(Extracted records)

++++++++++

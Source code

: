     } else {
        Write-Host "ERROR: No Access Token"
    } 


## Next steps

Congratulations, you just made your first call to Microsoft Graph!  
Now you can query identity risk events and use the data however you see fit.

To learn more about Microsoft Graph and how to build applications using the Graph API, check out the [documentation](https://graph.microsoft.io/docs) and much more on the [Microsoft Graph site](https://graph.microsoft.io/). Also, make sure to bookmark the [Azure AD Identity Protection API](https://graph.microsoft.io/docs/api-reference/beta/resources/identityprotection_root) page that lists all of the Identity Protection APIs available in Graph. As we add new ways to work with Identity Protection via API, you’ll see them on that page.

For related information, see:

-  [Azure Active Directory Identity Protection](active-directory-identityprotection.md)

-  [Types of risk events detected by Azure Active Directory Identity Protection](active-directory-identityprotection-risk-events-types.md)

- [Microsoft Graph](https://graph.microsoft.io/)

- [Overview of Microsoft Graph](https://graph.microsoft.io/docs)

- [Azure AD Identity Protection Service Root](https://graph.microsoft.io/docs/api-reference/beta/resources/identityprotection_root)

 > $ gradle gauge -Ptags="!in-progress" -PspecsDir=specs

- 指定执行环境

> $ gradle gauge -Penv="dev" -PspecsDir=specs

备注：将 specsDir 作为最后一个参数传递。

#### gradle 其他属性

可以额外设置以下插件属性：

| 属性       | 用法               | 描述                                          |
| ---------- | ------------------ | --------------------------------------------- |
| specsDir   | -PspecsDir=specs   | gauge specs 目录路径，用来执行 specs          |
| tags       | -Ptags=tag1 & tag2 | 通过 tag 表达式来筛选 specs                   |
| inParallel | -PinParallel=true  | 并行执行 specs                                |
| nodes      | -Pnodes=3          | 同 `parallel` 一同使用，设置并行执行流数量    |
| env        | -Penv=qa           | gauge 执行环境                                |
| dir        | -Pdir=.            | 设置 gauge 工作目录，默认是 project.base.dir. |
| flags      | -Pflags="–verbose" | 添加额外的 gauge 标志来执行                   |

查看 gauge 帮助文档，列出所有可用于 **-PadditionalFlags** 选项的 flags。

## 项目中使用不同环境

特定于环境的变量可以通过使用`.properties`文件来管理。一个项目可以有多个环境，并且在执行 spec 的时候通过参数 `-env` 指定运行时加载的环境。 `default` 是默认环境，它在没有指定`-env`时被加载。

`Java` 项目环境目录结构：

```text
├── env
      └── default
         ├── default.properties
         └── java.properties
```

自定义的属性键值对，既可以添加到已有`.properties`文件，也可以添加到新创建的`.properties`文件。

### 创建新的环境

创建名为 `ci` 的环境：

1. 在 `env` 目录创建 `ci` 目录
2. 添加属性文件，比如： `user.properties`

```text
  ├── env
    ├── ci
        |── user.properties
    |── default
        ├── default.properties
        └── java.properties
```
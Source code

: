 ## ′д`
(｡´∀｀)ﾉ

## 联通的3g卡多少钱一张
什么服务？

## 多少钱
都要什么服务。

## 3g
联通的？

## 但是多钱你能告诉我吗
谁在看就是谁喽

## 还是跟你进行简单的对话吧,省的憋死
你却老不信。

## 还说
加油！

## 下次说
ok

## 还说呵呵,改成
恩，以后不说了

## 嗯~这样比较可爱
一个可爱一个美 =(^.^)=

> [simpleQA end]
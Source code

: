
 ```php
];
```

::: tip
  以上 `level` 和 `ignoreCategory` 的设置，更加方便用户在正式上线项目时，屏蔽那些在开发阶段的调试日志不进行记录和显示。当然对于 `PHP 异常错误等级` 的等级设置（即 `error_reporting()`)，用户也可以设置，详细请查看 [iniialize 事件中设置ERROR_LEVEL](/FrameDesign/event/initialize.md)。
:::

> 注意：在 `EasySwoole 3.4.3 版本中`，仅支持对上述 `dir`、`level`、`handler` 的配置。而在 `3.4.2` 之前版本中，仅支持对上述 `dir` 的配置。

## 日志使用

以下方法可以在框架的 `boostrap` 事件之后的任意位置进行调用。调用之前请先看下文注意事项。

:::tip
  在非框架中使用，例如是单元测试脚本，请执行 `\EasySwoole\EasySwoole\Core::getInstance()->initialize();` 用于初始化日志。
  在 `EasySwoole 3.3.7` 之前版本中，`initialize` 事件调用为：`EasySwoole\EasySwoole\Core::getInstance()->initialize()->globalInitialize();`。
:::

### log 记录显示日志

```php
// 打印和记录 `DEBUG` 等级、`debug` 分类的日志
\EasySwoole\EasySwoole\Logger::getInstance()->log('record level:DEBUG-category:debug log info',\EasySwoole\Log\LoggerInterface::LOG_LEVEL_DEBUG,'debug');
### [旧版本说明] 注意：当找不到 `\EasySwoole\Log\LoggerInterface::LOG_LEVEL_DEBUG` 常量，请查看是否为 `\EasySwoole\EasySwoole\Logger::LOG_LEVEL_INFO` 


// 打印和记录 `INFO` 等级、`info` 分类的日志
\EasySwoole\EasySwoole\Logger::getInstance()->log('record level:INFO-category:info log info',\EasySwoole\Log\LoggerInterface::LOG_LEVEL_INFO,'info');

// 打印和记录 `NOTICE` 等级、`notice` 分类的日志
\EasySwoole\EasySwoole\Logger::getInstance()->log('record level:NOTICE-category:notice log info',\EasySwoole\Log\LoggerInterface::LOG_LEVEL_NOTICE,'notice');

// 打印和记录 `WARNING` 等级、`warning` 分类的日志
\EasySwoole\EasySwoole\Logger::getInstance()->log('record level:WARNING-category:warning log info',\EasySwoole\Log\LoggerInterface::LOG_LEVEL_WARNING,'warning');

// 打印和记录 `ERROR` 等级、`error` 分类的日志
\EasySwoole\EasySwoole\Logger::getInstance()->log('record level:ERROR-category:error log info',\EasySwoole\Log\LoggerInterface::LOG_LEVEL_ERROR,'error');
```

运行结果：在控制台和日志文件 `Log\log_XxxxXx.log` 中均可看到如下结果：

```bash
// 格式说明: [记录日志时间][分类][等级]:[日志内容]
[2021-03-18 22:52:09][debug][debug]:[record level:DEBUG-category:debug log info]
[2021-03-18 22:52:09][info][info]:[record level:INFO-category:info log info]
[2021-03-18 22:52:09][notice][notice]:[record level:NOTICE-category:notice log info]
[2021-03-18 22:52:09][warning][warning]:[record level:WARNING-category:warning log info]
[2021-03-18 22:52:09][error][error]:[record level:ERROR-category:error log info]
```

++++++++++

> [What this task involves]
Where a line of the data above includes the string "warning", pull it out.

> [Solution below]
// 打印和记录 `WARNING` 等级、`warning` 分类的日志
\EasySwoole\EasySwoole\Logger::getInstance()->log('record level:WARNING-category:warning log info',\EasySwoole\Log\LoggerInterface::LOG_LEVEL_WARNING,'warning');
[2021-03-18 22:52:09][warning][warning]:[record level:WARNING-category:warning log info]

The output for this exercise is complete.